(Dataset entries)
'''
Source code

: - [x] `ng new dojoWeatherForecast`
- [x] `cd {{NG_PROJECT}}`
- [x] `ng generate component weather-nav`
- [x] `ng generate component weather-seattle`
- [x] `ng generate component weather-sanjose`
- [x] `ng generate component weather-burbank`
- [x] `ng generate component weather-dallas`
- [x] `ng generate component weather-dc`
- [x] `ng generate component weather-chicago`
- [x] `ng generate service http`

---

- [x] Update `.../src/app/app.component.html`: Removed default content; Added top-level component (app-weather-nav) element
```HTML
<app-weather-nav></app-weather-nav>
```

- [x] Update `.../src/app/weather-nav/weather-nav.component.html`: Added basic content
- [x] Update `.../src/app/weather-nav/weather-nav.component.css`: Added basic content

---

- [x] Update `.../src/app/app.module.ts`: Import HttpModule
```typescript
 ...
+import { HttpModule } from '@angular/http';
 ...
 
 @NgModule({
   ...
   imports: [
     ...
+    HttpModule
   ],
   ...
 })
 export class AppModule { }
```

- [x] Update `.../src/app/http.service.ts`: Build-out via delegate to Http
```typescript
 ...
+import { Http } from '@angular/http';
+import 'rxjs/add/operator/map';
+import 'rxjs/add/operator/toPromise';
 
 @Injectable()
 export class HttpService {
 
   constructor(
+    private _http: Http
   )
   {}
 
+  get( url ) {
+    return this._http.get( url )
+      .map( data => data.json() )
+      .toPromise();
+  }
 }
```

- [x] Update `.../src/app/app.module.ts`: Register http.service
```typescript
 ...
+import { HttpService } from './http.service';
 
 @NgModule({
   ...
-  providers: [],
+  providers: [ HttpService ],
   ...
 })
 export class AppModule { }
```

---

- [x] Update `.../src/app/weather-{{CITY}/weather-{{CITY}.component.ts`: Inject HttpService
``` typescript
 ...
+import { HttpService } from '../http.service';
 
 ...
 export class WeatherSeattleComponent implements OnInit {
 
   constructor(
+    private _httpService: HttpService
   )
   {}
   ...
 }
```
'''
'''
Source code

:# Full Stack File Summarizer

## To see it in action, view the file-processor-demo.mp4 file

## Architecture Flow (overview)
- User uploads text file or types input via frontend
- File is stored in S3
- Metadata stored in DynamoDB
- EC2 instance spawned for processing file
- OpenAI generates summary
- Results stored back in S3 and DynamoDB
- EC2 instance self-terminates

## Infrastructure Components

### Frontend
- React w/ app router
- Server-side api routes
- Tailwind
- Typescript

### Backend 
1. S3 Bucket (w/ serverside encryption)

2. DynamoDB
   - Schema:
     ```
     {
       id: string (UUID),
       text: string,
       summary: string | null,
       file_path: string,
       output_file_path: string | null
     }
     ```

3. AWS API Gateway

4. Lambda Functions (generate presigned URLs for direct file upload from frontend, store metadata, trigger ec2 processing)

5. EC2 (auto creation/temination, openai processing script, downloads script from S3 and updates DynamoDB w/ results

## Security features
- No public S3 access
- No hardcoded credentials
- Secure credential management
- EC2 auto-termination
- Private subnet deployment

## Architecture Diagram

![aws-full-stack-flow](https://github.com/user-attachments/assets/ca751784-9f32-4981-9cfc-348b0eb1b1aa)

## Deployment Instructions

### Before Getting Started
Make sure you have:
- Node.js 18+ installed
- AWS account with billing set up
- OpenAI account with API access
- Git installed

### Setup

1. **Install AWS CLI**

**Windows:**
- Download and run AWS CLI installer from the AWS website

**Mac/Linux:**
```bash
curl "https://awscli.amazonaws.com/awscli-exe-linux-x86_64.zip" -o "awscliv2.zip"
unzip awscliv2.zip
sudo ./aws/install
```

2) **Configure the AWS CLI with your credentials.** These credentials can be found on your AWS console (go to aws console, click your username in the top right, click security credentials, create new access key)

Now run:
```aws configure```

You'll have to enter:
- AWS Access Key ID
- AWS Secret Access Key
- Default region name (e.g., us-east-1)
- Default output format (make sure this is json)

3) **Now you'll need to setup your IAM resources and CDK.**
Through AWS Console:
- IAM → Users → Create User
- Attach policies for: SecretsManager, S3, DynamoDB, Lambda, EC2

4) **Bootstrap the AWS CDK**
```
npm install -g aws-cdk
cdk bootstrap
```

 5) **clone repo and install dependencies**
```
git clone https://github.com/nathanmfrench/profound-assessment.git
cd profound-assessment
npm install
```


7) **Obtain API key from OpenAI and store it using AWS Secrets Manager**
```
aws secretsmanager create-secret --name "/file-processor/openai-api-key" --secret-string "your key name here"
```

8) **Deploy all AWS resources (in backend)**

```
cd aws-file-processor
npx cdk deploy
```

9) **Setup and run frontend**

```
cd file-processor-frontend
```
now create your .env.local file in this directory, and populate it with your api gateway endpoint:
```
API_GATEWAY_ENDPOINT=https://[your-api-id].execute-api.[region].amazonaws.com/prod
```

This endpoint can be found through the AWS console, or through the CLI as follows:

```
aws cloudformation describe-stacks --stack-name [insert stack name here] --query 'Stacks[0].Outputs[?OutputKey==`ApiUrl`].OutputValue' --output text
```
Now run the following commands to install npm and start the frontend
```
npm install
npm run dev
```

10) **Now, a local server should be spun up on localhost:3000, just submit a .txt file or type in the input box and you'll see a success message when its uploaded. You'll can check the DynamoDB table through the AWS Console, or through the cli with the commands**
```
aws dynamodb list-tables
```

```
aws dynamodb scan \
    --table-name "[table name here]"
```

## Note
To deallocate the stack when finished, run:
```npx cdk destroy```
'''
**TASK STATEMENT**
Only the lines containing the string "when" are needed; pull them out of the records.

**RESULT OF THE EXERCISE**
10) **Now, a local server should be spun up on localhost:3000, just submit a .txt file or type in the input box and you'll see a success message when its uploaded. You'll can check the DynamoDB table through the AWS Console, or through the cli with the commands**
To deallocate the stack when finished, run:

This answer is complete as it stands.